### [WHAT YOU WILL DO]
Only the images are to be dropped; the records themselves must be repeated exactly.

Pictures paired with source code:
========================================

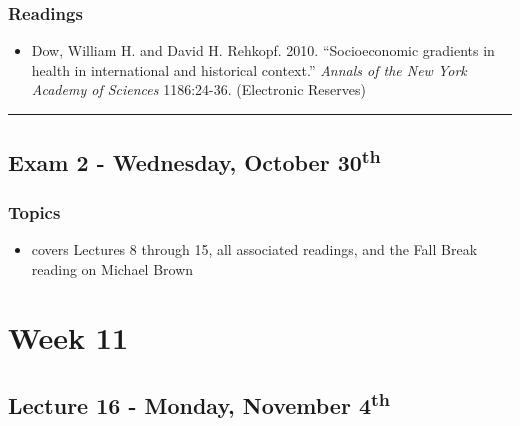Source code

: \documentclass[]{book}
\providecommand{\tightlist}{%
  \setlength{\itemsep}{0pt}\setlength{\parskip}{0pt}}
\begin{document}
\hypertarget{readings-17}{%
\subsubsection*{Readings}\label{readings-17}}

\begin{itemize}
\tightlist
\item
  Dow, William H. and David H. Rehkopf. 2010. ``Socioeconomic gradients in health in international and historical context.'' \emph{Annals of the New York Academy of Sciences} 1186:24-36. (Electronic Reserves)
\end{itemize}

\begin{center}\rule{0.5\linewidth}{\linethickness}\end{center}

\hypertarget{exam-2---wednesday-october-30th}{%
\subsection*{\texorpdfstring{Exam 2 - Wednesday, October 30\textsuperscript{th}}{Exam 2 - Wednesday, October 30th}}\label{exam-2---wednesday-october-30th}}

\hypertarget{topics-19}{%
\subsubsection*{Topics}\label{topics-19}}

\begin{itemize}
\tightlist
\item
  covers Lectures 8 through 15, all associated readings, and the Fall Break reading on Michael Brown
\end{itemize}

\hypertarget{week-11}{%
\section*{Week 11}\label{week-11}}

\hypertarget{lecture-16---monday-november-4th}{%
\subsection*{\texorpdfstring{Lecture 16 - Monday, November 4\textsuperscript{th}}{Lecture 16 - Monday, November 4th}}\label{lecture-16---monday-november-4th}}
\end{document}
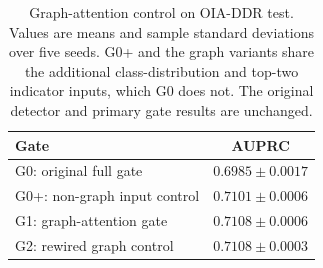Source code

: \begin{table}[htbp]
\centering
\caption{Graph-attention control on OIA-DDR test. Values are means and sample standard deviations over five seeds. G0+ and the graph variants share the additional class-distribution and top-two indicator inputs, which G0 does not. The original detector and primary gate results are unchanged.}
\label{tab:native_gate_control}
\footnotesize
\setlength{\tabcolsep}{3pt}
\begin{tabular}{lc}
\toprule
Gate & AUPRC \\
\midrule
G0: original full gate & $0.6985\pm0.0017$ \\
G0+: non-graph input control & $0.7101\pm0.0006$ \\
G1: graph-attention gate & $0.7108\pm0.0006$ \\
G2: rewired graph control & $0.7108\pm0.0003$ \\
\bottomrule
\end{tabular}
\par{}
\end{table}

========================================

### [TASK ANSWER]
Source code

: \documentclass[]{book}
\providecommand{\tightlist}{%
  \setlength{\itemsep}{0pt}\setlength{\parskip}{0pt}}
\begin{document}
\hypertarget{readings-17}{%
\subsubsection*{Readings}\label{readings-17}}

\begin{itemize}
\tightlist
\item
  Dow, William H. and David H. Rehkopf. 2010. ``Socioeconomic gradients in health in international and historical context.'' \emph{Annals of the New York Academy of Sciences} 1186:24-36. (Electronic Reserves)
\end{itemize}

\begin{center}\rule{0.5\linewidth}{\linethickness}\end{center}

\hypertarget{exam-2---wednesday-october-30th}{%
\subsection*{\texorpdfstring{Exam 2 - Wednesday, October 30\textsuperscript{th}}{Exam 2 - Wednesday, October 30th}}\label{exam-2---wednesday-october-30th}}

\hypertarget{topics-19}{%
\subsubsection*{Topics}\label{topics-19}}

\begin{itemize}
\tightlist
\item
  covers Lectures 8 through 15, all associated readings, and the Fall Break reading on Michael Brown
\end{itemize}

\hypertarget{week-11}{%
\section*{Week 11}\label{week-11}}

\hypertarget{lecture-16---monday-november-4th}{%
\subsection*{\texorpdfstring{Lecture 16 - Monday, November 4\textsuperscript{th}}{Lecture 16 - Monday, November 4th}}\label{lecture-16---monday-november-4th}}
\end{document}
Source code

: \begin{table}[htbp]
\centering
\caption{Graph-attention control on OIA-DDR test. Values are means and sample standard deviations over five seeds. G0+ and the graph variants share the additional class-distribution and top-two indicator inputs, which G0 does not. The original detector and primary gate results are unchanged.}
\label{tab:native_gate_control}
\footnotesize
\setlength{\tabcolsep}{3pt}
\begin{tabular}{lc}
\toprule
Gate & AUPRC \\
\midrule
G0: original full gate & $0.6985\pm0.0017$ \\
G0+: non-graph input control & $0.7101\pm0.0006$ \\
G1: graph-attention gate & $0.7108\pm0.0006$ \\
G2: rewired graph control & $0.7108\pm0.0003$ \\
\bottomrule
\end{tabular}
\par{}
\end{table}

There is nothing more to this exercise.